Prior to being disbanded in 2021, the group had several research projects that roughly fall into the following themes.
Algorithms for metagenome analysis
Our work in this space includes the development of new analysis methods as well as contributing to community-driven efforts to evaluate the performance of publicly available metagenome data analysis methods. Examples of our work in this space include:
- Contributions to the Critical Assessment of Metagenome Interpretation. This is an ongoing community-driven effort to evaluate metagenome data analysis tools. Our first publication appeared in Nature Methods in 2017.
- Methods to analyse metagenome Hi-C data. This stream of work includes the bin3C tool for reconstructing individual genomes from a community sequenced with metagenomic Hi-C, and the related data analysis tools sim3C, and qc3C.
- Methods to resolve the genomes of strains from metagenomic assemblies. Together with Dr. Chris Quince and other international collaborators we have been developing statistical methods for strain genome resolution using time-series sampled data, Hi-C data, and long read data. We published a method, DESMAN, for this task and continue to work on new methods.
- New methods to estimate the rates of recombination for microbial populations from metagenomic data.
Development of advanced DNA sequencing technologies
We are developing advanced DNA sequencing technologies via tightly coupled development of computational inference methods and next-generation sequencing techniques. Two examples of our work in this area are the development of metagenomic Hi-C and a technique for full length 16S ribosomal gene sequencing on the Illumina MiSeq in collaboration with Dr. Catherine Burke. That work led to a spin-out company to commercialize a new long read sequencing technology, which in 2019 emerged from stealth mode with the announcement of Morphoseq.
Understanding the development of the infant gut microbiome
We are working to understand how the infant’s microbiome develops, in humans and in animals, and its relationship with maternal microbiota and infant health status.
- In collaboration with the NSW Department of Primary Industries, we are participating in a large project to evaluate the effect of probiotics and antibiotics on postweaning piglets. This work has yielded a very large metagenomic timeseries dataset and has revealed that microbial community development in piglets appears to be tightly structured.
- In collaboration with a large team led by Prof. Shyamali Dharmage and with support of the National Health and Medical Research Council, we are studying the microbiota found in the breast milk of families that are at risk for atopy.
Bayesian phylogenomic inference
We are developing new, scalable phylogenetic analysis methods using Monte Carlo methods, including Variational Inference, Sequential Monte Carlo, MCMC, and approximate Bayesian computation. We have a particular interest in the application of these methods to bacteria, and the analysis challenges introduced by bacterial recombination and horizontal gene transfer. Some examples of our work in this space include:
- The PhyloStan software which implements a research prototype for the application of probabilistic programming and variational inference to phylogenetic models. This software provides a means to carry out Bayesian inference on continuous phylogenetic model parameters such as branch lengths, and historical population sizes. A peer reviewed manuscript describing the design and evaluation of PhyloStan is available.

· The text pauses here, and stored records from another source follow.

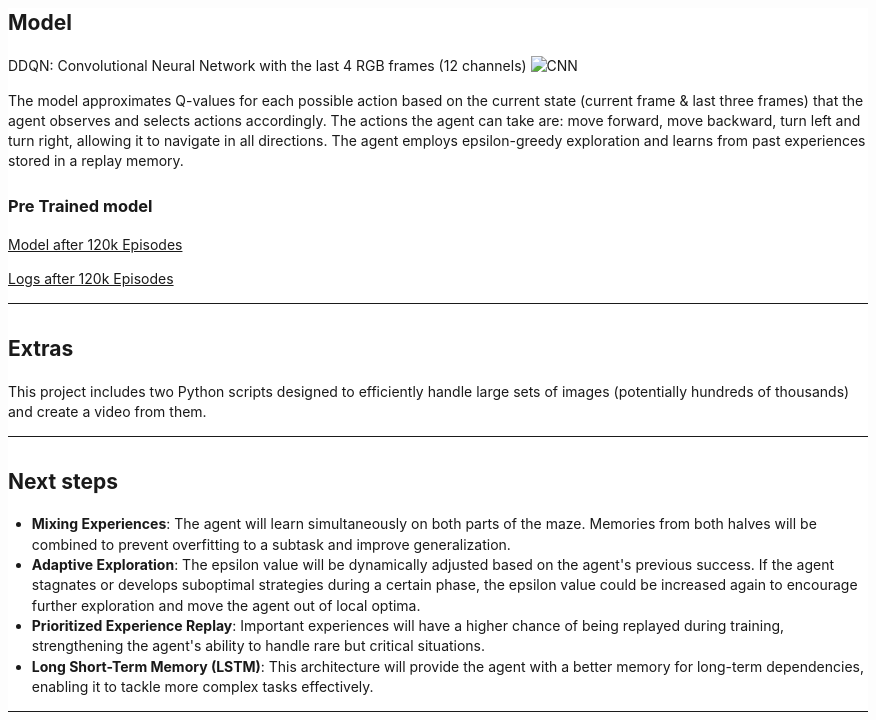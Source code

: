 
## Model
DDQN: Convolutional Neural Network with the last 4 RGB frames (12 channels)
![CNN](https://github.com/user-attachments/assets/cd23ef9c-57c7-49bd-b3c2-35b72c82799c)


The model approximates Q-values for each possible action based on the current state (current frame & last three frames) that the agent observes and selects actions accordingly.
The actions the agent can take are: move forward, move backward, turn left and turn right, allowing it to navigate in all directions.
The agent employs epsilon-greedy exploration and learns from past experiences stored in a replay memory.

### Pre Trained model  

[Model after 120k Episodes](https://drive.google.com/file/d/1srxlOZYg-oNERTyVKHRy0trTDAsoMRWn/view?usp=sharing)  

[Logs after 120k Episodes](https://drive.google.com/file/d/1BimbzsvLJVmOSMbnMvYY_zb0Uo4YLOKj/view?usp=sharing)  

---

## Extras
This project includes two Python scripts designed to efficiently handle large sets of images (potentially hundreds of thousands) and create a video from them.

---

## Next steps
- **Mixing Experiences**: The agent will learn simultaneously on both parts of the maze. Memories from both halves will be combined to prevent overfitting to a subtask and improve generalization.
- **Adaptive Exploration**: The epsilon value will be dynamically adjusted based on the agent's previous success. If the agent stagnates or develops suboptimal strategies during a certain phase, the epsilon value could be increased again to encourage further exploration and move the agent out of local optima.
- **Prioritized Experience Replay**: Important experiences will have a higher chance of being replayed during training, strengthening the agent's ability to handle rare but critical situations.
- **Long Short-Term Memory (LSTM)**: This architecture will provide the agent with a better memory for long-term dependencies, enabling it to tackle more complex tasks effectively.
---

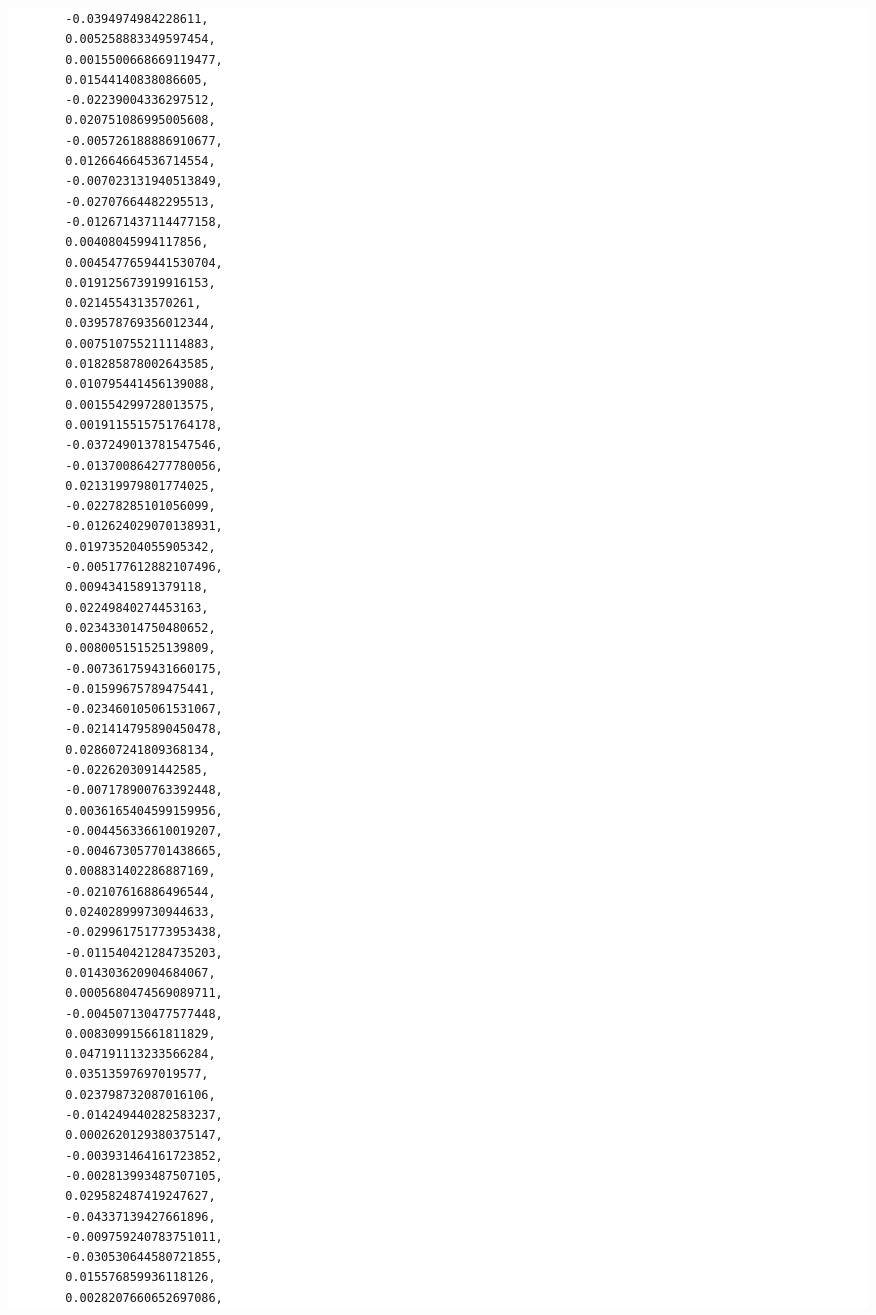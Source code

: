             -0.0394974984228611,
            0.005258883349597454,
            0.0015500668669119477,
            0.01544140838086605,
            -0.02239004336297512,
            0.020751086995005608,
            -0.005726188886910677,
            0.012664664536714554,
            -0.007023131940513849,
            -0.02707664482295513,
            -0.012671437114477158,
            0.00408045994117856,
            0.0045477659441530704,
            0.019125673919916153,
            0.0214554313570261,
            0.039578769356012344,
            0.007510755211114883,
            0.018285878002643585,
            0.010795441456139088,
            0.001554299728013575,
            0.0019115515751764178,
            -0.037249013781547546,
            -0.013700864277780056,
            0.021319979801774025,
            -0.02278285101056099,
            -0.012624029070138931,
            0.019735204055905342,
            -0.005177612882107496,
            0.00943415891379118,
            0.02249840274453163,
            0.023433014750480652,
            0.008005151525139809,
            -0.007361759431660175,
            -0.01599675789475441,
            -0.023460105061531067,
            -0.021414795890450478,
            0.028607241809368134,
            -0.0226203091442585,
            -0.007178900763392448,
            0.0036165404599159956,
            -0.004456336610019207,
            -0.004673057701438665,
            0.008831402286887169,
            -0.02107616886496544,
            0.024028999730944633,
            -0.029961751773953438,
            -0.011540421284735203,
            0.014303620904684067,
            0.0005680474569089711,
            -0.004507130477577448,
            0.008309915661811829,
            0.047191113233566284,
            0.03513597697019577,
            0.023798732087016106,
            -0.014249440282583237,
            0.0002620129380375147,
            -0.003931464161723852,
            -0.002813993487507105,
            0.029582487419247627,
            -0.04337139427661896,
            -0.009759240783751011,
            -0.030530644580721855,
            0.015576859936118126,
            0.0028207660652697086,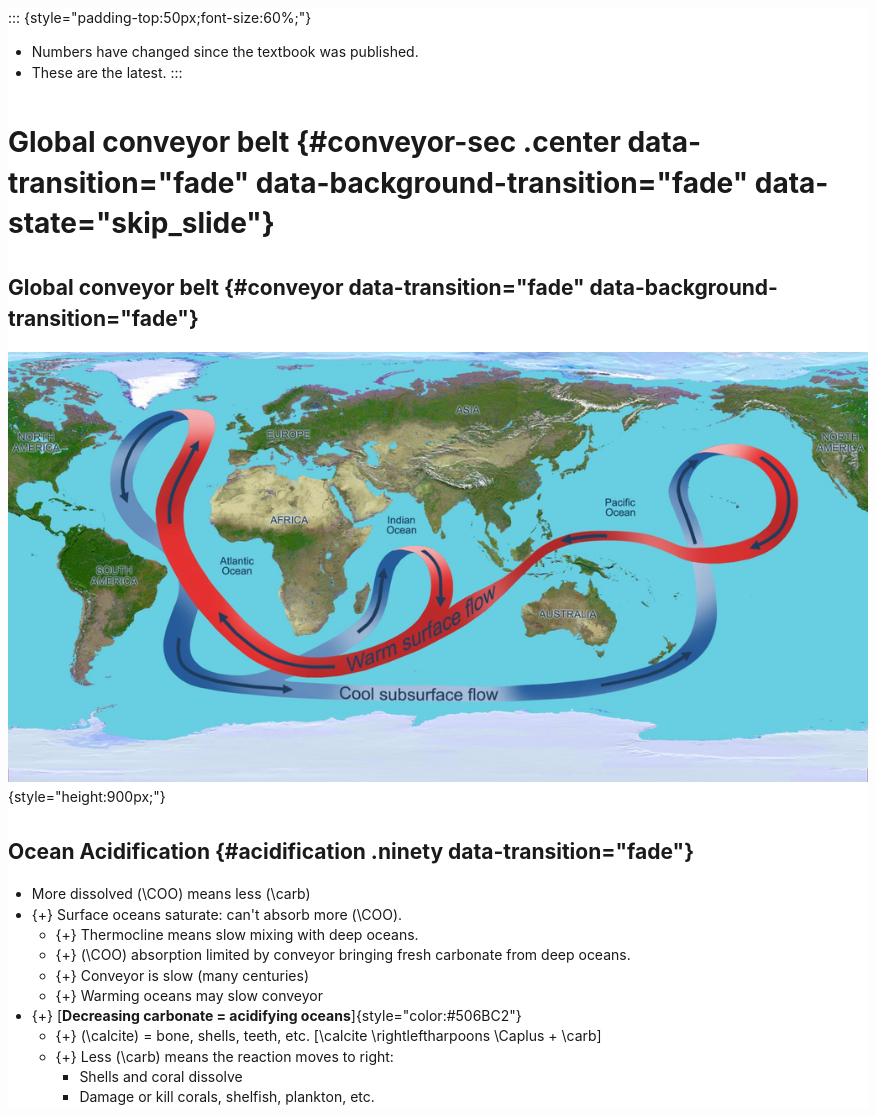 ::: {style="padding-top:50px;font-size:60%;"}
* Numbers have changed since the textbook was published. 
* These are the latest.
:::

# Global conveyor belt {#conveyor-sec .center data-transition="fade" data-background-transition="fade" data-state="skip_slide"}

## Global conveyor belt {#conveyor data-transition="fade" data-background-transition="fade"}

![conveyor belt](assets/images/nasa_conveyor_1.jpg){style="height:900px;"}

## Ocean Acidification {#acidification .ninety data-transition="fade"}

* More dissolved \(\COO\) means less \(\carb\)
* {+} Surface oceans saturate: can't absorb more \(\COO\).
  * {+} Thermocline means slow mixing with deep oceans.
  * {+} \(\COO\) absorption limited by conveyor bringing fresh carbonate from deep oceans.
  * {+} Conveyor is slow (many centuries)
  * {+} Warming oceans may slow conveyor
* {+} [**Decreasing carbonate = acidifying oceans**]{style="color:#506BC2"}
  * {+} \(\calcite\) = bone, shells, teeth, etc.
    \[\calcite \rightleftharpoons \Caplus + \carb\]
  * {+} Less \(\carb\) means the reaction moves to right:
    * Shells and coral dissolve
    * Damage or kill corals, shelfish, plankton, etc.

- The STS software is a prototype for online phylogenetic inference via Sequential Monte Carlo. The work behind STS is described in two corresponding manuscripts: one on the underlying theory, and another describing the STS algorithm and its performance.
- The beagle library. BEAGLE is a library that provides a single uniform programming interface for high performance implementations of phylogenetic likelihood and gradient calculations across a variety of compute architectures. The library currently contains specialized likelihood calculators for SSE, OpenMP, and GPU-enabled computation via CUDA and OpenCL kernels.
- New methods to identify the recombinant parts of a genome and to improve the estimation of the clonal genealogy for bacteria.